New digital billboards may be coming to San Jose freeways — whether residents like it or not
Mineta #Mineta
In what could mark the end of a 36-year-old ban on new billboards across San Jose, large LED-illuminated signs may soon be built along Highway 101 despite staunch opposition by residents.
San Jose quietly unveiled plans this week to enter an agreement with the media company Clear Channel, allowing them to build two new electronic billboards — each measuring 1,000 square feet in size — along the highway on Mineta San Jose International Airport property.
The release of the draft proposal comes just four months after a city survey revealed that nearly 93% of San Jose residents opposed allowing new digital billboards to be built along freeways in the city.
Although the project is still under review and a public hearing has yet to be held, San Jose Airport Director John Aitken gave the idea his initial blessing in February 2020 — more than 17 months ago, according to airport spokesperson Demetria Machado. No mention of the billboard project, however, was made in the airport’s master plan in 2020.

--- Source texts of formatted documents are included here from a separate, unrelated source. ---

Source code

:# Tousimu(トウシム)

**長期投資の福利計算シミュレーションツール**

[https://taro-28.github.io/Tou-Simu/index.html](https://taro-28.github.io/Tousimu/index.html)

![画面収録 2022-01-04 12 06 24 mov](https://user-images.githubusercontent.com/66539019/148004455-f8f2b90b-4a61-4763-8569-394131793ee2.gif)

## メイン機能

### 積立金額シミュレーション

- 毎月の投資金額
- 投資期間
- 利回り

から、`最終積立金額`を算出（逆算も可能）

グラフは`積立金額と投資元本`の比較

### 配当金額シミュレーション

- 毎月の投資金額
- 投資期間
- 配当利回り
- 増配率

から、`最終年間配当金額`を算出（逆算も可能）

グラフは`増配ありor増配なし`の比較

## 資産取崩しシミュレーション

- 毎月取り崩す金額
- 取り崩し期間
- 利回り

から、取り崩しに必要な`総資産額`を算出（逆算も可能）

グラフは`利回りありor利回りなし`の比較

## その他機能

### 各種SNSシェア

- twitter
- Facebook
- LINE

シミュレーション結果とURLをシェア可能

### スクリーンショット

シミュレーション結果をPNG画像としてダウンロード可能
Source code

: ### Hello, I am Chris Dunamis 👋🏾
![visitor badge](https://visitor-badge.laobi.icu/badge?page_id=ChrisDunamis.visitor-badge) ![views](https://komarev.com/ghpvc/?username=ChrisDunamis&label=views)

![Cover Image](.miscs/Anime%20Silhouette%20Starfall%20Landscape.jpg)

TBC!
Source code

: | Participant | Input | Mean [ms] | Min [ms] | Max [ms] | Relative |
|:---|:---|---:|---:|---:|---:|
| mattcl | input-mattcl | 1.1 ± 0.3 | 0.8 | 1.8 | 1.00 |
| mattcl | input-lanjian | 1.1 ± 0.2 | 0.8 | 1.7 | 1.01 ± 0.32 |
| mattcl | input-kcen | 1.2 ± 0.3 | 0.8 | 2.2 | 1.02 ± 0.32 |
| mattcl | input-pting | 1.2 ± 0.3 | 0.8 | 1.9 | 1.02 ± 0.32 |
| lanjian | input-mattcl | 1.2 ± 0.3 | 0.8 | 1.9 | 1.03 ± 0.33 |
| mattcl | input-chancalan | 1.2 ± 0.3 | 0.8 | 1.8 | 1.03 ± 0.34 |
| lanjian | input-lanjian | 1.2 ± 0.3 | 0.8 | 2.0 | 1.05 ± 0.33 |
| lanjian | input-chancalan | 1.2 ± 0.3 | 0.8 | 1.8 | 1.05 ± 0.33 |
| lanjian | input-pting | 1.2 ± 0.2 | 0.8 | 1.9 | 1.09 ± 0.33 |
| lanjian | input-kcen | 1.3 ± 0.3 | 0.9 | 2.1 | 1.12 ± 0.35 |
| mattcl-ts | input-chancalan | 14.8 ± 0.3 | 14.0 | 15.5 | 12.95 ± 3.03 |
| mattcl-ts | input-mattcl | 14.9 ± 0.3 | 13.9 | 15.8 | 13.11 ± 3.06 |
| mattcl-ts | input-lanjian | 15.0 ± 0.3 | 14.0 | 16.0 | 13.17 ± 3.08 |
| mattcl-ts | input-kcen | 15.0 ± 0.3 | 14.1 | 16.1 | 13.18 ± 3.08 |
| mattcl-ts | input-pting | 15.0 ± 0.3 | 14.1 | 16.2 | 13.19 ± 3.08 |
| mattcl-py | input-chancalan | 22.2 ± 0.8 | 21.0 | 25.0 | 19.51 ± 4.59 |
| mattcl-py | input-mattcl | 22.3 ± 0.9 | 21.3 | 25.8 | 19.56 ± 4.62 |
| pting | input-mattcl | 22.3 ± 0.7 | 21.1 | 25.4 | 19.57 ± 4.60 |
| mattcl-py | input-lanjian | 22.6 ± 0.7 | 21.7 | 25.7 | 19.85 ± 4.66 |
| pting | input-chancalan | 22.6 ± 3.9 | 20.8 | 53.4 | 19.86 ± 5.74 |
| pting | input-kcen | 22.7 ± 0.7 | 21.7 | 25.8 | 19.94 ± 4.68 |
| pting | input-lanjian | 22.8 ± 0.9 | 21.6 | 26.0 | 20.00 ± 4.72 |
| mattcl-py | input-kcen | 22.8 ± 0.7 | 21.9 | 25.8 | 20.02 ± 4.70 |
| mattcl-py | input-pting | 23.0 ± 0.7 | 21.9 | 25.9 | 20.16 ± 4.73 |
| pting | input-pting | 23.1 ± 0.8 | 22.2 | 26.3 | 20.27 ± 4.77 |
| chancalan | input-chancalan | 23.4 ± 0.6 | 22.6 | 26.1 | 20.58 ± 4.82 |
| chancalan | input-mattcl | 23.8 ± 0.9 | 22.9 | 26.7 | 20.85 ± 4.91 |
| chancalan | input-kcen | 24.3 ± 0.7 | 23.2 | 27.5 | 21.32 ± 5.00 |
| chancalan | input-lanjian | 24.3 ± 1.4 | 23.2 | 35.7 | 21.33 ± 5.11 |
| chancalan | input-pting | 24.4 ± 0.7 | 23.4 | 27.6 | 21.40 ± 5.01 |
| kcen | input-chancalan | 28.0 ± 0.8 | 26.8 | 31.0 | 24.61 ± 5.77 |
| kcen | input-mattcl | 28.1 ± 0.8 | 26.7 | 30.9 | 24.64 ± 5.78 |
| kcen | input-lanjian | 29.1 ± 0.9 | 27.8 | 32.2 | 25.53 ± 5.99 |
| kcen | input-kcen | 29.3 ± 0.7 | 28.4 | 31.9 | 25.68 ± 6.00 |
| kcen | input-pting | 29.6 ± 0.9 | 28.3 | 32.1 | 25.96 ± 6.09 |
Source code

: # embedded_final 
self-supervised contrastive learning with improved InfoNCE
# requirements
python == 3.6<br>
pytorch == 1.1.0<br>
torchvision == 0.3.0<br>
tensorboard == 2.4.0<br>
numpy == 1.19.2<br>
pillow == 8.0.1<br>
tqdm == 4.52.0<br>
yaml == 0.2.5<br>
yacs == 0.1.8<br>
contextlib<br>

The plan must still go through a full review, with the San Jose City Council making the final decision in the fall. The city’s Airports Commission will host the first public presentation on the proposal at its next meeting on August 9.
San Jose residents who have spent more than a year battling the city’s efforts to dismantle the decades-long ban on new billboards were baffled and blindsided by the new development.
“What we can say is that the city seems intent on ignoring the public and satisfying the billboard lobbyists,” said Les Levitt, a San Jose resident and co-founder of the grassroots organization No Digital Billboards in San Jose.
Both Mayor Sam Liccardo and Councilmember David Cohen, who serves as the council liaison for the Airport Commission, said in response to a reporter’s question that they had not yet seen the details of the project.
“I think I need to hear the staff report before I can inform opinions regarding this project,” Cohen said in a text. “I don’t have enough perspective at this point.”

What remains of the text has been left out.